(Stored records)
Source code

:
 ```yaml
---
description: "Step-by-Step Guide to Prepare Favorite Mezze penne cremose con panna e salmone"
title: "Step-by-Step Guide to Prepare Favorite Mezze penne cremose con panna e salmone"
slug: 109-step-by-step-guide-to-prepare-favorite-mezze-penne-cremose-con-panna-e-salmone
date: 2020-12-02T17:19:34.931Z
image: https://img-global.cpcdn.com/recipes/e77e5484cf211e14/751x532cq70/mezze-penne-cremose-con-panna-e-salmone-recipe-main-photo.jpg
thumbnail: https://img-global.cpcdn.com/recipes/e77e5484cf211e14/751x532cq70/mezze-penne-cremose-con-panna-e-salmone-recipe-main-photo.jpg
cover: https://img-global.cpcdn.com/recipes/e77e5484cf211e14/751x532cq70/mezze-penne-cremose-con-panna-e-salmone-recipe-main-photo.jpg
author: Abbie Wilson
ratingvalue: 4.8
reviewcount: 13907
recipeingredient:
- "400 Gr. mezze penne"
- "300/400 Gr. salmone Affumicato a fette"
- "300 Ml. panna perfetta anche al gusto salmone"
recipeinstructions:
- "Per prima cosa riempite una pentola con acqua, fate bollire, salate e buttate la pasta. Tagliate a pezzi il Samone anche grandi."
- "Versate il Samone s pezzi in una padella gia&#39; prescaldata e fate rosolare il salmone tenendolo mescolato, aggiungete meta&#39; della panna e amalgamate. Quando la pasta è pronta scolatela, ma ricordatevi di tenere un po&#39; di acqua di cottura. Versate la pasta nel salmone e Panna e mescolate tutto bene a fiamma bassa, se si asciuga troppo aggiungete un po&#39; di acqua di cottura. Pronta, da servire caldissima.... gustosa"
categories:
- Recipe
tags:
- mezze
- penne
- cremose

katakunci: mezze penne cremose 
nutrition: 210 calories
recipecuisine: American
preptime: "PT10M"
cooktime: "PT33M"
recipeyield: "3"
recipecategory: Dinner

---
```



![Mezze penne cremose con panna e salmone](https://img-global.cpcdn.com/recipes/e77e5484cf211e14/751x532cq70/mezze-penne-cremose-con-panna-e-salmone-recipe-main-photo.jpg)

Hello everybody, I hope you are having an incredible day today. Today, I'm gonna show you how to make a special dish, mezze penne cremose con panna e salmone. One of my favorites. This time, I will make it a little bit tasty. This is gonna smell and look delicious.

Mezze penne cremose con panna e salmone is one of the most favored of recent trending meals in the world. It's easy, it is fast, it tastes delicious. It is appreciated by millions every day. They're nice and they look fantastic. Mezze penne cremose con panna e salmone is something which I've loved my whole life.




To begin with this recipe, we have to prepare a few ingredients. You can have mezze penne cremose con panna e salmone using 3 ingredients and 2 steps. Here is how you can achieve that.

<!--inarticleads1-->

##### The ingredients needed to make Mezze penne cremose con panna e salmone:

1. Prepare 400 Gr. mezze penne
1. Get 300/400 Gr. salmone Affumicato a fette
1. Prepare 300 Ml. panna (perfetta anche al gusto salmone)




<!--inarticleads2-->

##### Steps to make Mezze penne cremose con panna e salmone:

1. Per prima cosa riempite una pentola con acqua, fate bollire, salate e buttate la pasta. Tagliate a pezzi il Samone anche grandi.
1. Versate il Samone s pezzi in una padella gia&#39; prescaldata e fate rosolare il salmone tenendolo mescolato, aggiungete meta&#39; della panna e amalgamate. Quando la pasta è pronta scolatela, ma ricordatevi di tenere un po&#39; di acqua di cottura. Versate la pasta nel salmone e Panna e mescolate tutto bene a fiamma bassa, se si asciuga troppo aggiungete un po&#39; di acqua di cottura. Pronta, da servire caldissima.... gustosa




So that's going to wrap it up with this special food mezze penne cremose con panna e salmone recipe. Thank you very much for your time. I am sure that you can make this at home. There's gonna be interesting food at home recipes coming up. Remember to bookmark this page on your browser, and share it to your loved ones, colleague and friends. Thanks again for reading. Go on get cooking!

What needs to be done:
Every entry should be output again exactly as written.

Output for this exercise:
Source code

:
 ```yaml
---
description: "Step-by-Step Guide to Prepare Favorite Mezze penne cremose con panna e salmone"
title: "Step-by-Step Guide to Prepare Favorite Mezze penne cremose con panna e salmone"
slug: 109-step-by-step-guide-to-prepare-favorite-mezze-penne-cremose-con-panna-e-salmone
date: 2020-12-02T17:19:34.931Z
image: https://img-global.cpcdn.com/recipes/e77e5484cf211e14/751x532cq70/mezze-penne-cremose-con-panna-e-salmone-recipe-main-photo.jpg
thumbnail: https://img-global.cpcdn.com/recipes/e77e5484cf211e14/751x532cq70/mezze-penne-cremose-con-panna-e-salmone-recipe-main-photo.jpg
cover: https://img-global.cpcdn.com/recipes/e77e5484cf211e14/751x532cq70/mezze-penne-cremose-con-panna-e-salmone-recipe-main-photo.jpg
author: Abbie Wilson
ratingvalue: 4.8
reviewcount: 13907
recipeingredient:
- "400 Gr. mezze penne"
- "300/400 Gr. salmone Affumicato a fette"
- "300 Ml. panna perfetta anche al gusto salmone"
recipeinstructions:
- "Per prima cosa riempite una pentola con acqua, fate bollire, salate e buttate la pasta. Tagliate a pezzi il Samone anche grandi."
- "Versate il Samone s pezzi in una padella gia&#39; prescaldata e fate rosolare il salmone tenendolo mescolato, aggiungete meta&#39; della panna e amalgamate. Quando la pasta è pronta scolatela, ma ricordatevi di tenere un po&#39; di acqua di cottura. Versate la pasta nel salmone e Panna e mescolate tutto bene a fiamma bassa, se si asciuga troppo aggiungete un po&#39; di acqua di cottura. Pronta, da servire caldissima.... gustosa"
categories:
- Recipe
tags:
- mezze
- penne
- cremose

katakunci: mezze penne cremose 
nutrition: 210 calories
recipecuisine: American
preptime: "PT10M"
cooktime: "PT33M"
recipeyield: "3"
recipecategory: Dinner

---
```



![Mezze penne cremose con panna e salmone](https://img-global.cpcdn.com/recipes/e77e5484cf211e14/751x532cq70/mezze-penne-cremose-con-panna-e-salmone-recipe-main-photo.jpg)

Hello everybody, I hope you are having an incredible day today. Today, I'm gonna show you how to make a special dish, mezze penne cremose con panna e salmone. One of my favorites. This time, I will make it a little bit tasty. This is gonna smell and look delicious.

Mezze penne cremose con panna e salmone is one of the most favored of recent trending meals in the world. It's easy, it is fast, it tastes delicious. It is appreciated by millions every day. They're nice and they look fantastic. Mezze penne cremose con panna e salmone is something which I've loved my whole life.




To begin with this recipe, we have to prepare a few ingredients. You can have mezze penne cremose con panna e salmone using 3 ingredients and 2 steps. Here is how you can achieve that.

<!--inarticleads1-->

##### The ingredients needed to make Mezze penne cremose con panna e salmone:

1. Prepare 400 Gr. mezze penne
1. Get 300/400 Gr. salmone Affumicato a fette
1. Prepare 300 Ml. panna (perfetta anche al gusto salmone)




<!--inarticleads2-->

##### Steps to make Mezze penne cremose con panna e salmone:

1. Per prima cosa riempite una pentola con acqua, fate bollire, salate e buttate la pasta. Tagliate a pezzi il Samone anche grandi.
1. Versate il Samone s pezzi in una padella gia&#39; prescaldata e fate rosolare il salmone tenendolo mescolato, aggiungete meta&#39; della panna e amalgamate. Quando la pasta è pronta scolatela, ma ricordatevi di tenere un po&#39; di acqua di cottura. Versate la pasta nel salmone e Panna e mescolate tutto bene a fiamma bassa, se si asciuga troppo aggiungete un po&#39; di acqua di cottura. Pronta, da servire caldissima.... gustosa




So that's going to wrap it up with this special food mezze penne cremose con panna e salmone recipe. Thank you very much for your time. I am sure that you can make this at home. There's gonna be interesting food at home recipes coming up. Remember to bookmark this page on your browser, and share it to your loved ones, colleague and friends. Thanks again for reading. Go on get cooking!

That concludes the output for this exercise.